Non è stata soltanto l'asperità del territorio, caratterizzato dall'altopiano del Tibet e dalla presenza della catena dell'Himalaya, ad aver a suo tempo rallentato l'avanzata dell'esercito popolare. La regione è popolata in maggioranza da cittadini appartenenti all'etnia tibetana. La lingua e la cultura di chi abita da queste parti dunque, hanno diverse peculiarità rispetto a quelle dei cittadini di etnia Han, la più diffusa in Cina. C'è poi da valutare l'aspetto religioso, con il Tibet che è culla del buddismo tibetano.
Si tratta di elementi che non hanno mai mancato di creare negli anni aspri contrasti tra la popolazione locale e le istituzioni centrali. Contrasti che hanno l'aspetto di gravi grattacapi interni e internazionali per la Cina. Le azioni di Pechino nel Tibet infatti, sono costantemente sotto i riflettori. A dimostrarlo, tra le altre cose, anche la popolarità all'estero del Dalai Lama, figura centrale del buddismo e in esilio dal 1959.
La scossa è anche un'occasione per Pechino
Alle accuse di reprimere la popolazione tibetana, le autorità di Pechino hanno sempre risposto mostrando i dati economici della regione. Anche se il Tibet rappresenta ancora la provincia più povera, è altrettanto vero che qui la crescita annuale del Pil è ancora attorno il 10%, a fronte di un 5% nazionale. Inoltre, specialmente nell'ultimo decennio, la regione è stata dotata di importanti infrastrutture capaci di fare uscire il territorio dallo storico isolamento geografico.
La risposta alla tragedia legata al sisma di questo martedì, al fianco del lutto per le almeno cento vittime accertate, potrebbe costituire una nuova occasione per il governo cinese. La mobilitazione immediata di oltre 1.500 uomini dell'esercito verso le aree più colpite, i soccorsi indirizzati nei villaggi più remoti, sono tutti elementi che Pechino potrebbe utilizzare a suo favore. E, in particolare, per far parlare in modo positivo del proprio ruolo nella regione. Un discorso che ovviamente varrà anche per la successiva fase, quella della ricostruzione.

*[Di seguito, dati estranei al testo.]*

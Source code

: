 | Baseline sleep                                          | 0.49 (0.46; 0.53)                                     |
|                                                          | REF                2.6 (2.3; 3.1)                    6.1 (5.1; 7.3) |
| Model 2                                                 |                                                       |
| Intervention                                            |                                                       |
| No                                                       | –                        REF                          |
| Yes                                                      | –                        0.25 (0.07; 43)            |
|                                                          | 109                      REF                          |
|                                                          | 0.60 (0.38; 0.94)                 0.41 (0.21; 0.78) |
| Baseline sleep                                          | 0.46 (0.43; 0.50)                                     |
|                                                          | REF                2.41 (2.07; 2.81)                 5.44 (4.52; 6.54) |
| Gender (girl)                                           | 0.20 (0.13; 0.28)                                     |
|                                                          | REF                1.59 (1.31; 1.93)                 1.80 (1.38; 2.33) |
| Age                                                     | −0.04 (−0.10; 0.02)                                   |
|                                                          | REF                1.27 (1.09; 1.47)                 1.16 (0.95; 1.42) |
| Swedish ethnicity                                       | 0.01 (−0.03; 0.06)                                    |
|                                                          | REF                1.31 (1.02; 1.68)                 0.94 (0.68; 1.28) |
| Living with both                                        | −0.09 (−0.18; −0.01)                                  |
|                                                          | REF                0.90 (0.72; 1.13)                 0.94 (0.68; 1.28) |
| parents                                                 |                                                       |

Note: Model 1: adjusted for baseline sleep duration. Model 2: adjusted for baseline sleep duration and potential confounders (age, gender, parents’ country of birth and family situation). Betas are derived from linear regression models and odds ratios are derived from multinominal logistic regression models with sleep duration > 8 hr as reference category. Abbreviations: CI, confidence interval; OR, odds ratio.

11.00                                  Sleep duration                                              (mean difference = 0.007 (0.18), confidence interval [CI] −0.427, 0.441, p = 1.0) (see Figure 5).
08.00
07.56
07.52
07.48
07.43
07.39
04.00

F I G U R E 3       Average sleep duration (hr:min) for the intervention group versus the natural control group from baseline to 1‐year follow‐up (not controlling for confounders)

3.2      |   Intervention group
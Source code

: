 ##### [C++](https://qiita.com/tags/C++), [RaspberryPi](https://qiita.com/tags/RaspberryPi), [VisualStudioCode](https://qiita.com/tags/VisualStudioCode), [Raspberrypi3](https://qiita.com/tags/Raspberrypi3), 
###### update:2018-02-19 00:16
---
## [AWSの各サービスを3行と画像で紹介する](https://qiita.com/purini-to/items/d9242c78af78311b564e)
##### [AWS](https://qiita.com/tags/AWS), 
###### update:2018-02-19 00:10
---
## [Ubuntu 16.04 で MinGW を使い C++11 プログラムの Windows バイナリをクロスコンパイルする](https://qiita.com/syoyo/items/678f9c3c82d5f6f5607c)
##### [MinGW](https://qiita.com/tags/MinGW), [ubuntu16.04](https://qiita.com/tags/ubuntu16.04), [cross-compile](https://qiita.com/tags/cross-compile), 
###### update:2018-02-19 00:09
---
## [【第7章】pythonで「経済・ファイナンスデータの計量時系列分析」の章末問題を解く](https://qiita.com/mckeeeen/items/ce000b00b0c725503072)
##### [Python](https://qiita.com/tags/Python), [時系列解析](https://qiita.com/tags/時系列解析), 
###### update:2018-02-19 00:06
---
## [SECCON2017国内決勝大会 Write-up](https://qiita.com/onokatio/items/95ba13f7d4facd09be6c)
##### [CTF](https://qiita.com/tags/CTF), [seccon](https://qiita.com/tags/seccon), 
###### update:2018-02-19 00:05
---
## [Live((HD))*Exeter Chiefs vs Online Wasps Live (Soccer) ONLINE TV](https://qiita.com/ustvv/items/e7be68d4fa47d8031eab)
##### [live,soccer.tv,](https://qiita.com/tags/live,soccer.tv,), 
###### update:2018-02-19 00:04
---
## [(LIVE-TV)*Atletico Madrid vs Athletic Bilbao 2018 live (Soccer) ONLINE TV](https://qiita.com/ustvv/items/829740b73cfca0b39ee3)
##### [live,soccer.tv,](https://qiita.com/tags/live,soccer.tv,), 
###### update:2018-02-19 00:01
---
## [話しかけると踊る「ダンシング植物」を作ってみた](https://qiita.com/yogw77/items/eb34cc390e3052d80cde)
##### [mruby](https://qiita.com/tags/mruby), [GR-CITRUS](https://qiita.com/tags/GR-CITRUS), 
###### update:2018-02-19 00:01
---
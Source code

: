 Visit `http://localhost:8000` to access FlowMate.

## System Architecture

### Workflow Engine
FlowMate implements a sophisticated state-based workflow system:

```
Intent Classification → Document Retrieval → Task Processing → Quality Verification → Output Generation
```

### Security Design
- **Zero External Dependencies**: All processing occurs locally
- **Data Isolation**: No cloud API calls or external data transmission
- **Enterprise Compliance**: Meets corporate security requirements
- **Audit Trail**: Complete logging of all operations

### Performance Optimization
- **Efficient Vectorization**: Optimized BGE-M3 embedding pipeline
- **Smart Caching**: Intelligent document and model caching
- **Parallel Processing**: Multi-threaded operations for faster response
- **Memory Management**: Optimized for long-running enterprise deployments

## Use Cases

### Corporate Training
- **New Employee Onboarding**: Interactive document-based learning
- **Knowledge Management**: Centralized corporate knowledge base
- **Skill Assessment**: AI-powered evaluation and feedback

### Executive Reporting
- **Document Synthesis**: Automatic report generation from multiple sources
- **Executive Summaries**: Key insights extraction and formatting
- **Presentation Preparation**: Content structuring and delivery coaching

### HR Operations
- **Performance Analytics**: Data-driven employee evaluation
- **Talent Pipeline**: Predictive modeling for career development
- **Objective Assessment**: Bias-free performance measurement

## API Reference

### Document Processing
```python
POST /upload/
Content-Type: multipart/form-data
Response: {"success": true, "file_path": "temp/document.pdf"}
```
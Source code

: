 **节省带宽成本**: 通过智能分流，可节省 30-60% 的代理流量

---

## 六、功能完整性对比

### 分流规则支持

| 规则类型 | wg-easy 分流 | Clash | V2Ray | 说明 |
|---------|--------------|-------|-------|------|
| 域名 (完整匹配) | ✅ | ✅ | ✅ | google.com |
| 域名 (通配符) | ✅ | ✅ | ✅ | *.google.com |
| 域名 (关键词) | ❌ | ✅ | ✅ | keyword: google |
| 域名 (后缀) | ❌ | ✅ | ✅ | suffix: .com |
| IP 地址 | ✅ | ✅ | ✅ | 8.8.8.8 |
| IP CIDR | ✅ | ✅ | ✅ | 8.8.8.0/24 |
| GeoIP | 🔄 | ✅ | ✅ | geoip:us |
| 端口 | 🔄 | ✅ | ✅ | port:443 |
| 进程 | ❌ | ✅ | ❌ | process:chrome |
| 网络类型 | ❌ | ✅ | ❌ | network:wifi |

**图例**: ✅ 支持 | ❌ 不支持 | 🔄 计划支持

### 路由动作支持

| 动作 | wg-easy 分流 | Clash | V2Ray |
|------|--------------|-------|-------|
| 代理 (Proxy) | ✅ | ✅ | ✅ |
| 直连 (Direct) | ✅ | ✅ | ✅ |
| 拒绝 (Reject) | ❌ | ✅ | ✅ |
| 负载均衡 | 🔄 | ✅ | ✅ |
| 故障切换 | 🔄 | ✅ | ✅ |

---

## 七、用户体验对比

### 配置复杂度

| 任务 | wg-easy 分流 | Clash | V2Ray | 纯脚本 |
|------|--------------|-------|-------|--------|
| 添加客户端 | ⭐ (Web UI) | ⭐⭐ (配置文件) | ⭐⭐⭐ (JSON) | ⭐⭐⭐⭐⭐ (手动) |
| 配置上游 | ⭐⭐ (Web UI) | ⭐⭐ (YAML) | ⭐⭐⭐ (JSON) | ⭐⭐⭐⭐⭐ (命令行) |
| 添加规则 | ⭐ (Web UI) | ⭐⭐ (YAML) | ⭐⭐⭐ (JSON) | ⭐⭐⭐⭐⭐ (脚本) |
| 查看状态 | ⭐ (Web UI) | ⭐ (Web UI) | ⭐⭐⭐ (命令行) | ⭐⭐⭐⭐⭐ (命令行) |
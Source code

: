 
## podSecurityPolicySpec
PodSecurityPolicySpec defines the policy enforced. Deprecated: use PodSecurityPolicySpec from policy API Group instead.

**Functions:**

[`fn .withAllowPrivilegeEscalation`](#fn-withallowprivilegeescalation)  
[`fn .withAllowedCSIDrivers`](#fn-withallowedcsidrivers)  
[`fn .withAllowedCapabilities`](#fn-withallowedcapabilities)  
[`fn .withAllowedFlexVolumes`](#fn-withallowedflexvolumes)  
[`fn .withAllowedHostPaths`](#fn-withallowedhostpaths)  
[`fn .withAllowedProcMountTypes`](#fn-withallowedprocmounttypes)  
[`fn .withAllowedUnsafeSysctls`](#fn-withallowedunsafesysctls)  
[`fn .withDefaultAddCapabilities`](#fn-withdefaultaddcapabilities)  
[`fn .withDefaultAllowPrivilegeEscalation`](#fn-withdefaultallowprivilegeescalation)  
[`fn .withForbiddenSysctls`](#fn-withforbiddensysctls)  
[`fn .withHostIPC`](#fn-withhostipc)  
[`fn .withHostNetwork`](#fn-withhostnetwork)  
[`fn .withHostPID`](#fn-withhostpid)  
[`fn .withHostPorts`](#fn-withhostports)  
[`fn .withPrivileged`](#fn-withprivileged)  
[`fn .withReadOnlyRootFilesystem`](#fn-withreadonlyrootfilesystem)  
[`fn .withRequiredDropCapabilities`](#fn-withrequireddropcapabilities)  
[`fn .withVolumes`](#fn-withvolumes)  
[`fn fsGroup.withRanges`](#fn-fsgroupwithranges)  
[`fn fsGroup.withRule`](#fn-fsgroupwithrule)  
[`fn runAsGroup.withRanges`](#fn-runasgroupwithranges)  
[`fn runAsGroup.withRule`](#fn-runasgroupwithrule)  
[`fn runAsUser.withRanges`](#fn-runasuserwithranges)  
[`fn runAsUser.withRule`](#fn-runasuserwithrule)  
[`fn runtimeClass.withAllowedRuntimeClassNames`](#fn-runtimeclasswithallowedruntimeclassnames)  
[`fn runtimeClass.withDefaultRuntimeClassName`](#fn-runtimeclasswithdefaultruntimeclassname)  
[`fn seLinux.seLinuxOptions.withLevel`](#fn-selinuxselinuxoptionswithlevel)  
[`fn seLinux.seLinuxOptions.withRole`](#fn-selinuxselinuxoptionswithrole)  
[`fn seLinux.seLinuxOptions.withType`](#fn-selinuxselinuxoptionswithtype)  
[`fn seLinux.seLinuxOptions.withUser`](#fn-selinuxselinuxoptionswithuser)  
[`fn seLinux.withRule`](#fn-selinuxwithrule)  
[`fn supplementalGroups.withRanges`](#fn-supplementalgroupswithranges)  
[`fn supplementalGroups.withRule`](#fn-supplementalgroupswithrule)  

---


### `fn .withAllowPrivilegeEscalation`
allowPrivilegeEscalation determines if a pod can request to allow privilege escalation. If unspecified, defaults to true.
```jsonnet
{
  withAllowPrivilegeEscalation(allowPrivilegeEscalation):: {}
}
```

Il precedente del sisma dello Sichuan del 2008
C'è un procedente in tal senso ed è quello dello Sichuan. Quando, 17 anni fa, la terra ha tremato violentemente nella regione, le autorità di Pechino hanno subito voluto dar prova di efficienza. La scossa del maggio del 2008 è stata ancora più forte di quella odierna in Tibet e ha colpito un'area densamente urbanizzata e abitata.
Intere città sono state rase al suolo, anche molti edifici moderni all'epoca non sono stati in grado di resistere alle sollecitazioni telluriche. Il governo in quel momento era retto da Hu Jintao, il quale stava già attraversando una fase politica molto delicata: da lì a breve la Cina avrebbe avuto gli occhi del mondo puntati addosso per le Olimpiadi del 2008 e, proprio in Tibet, erano in corso alcune delle più violente proteste degli ultimi anni.
Da qui la reazione da parte di Hu. Da un lato, Pechino ha ammesso subito l'entità del disastro, senza nascondere nulla né all'opinione pubblica interna e né a quella internazionale. Dall'altro, le autorità si sono mosse a favore di un'enorme opera di ricostruzione, in grado di coinvolgere anche le aree limitrofe all'epicentro. Solerzia nella risposta e nella ricostruzione basteranno oggi in Tibet per trasformare il sisma da evento luttuoso a occasione per il governo?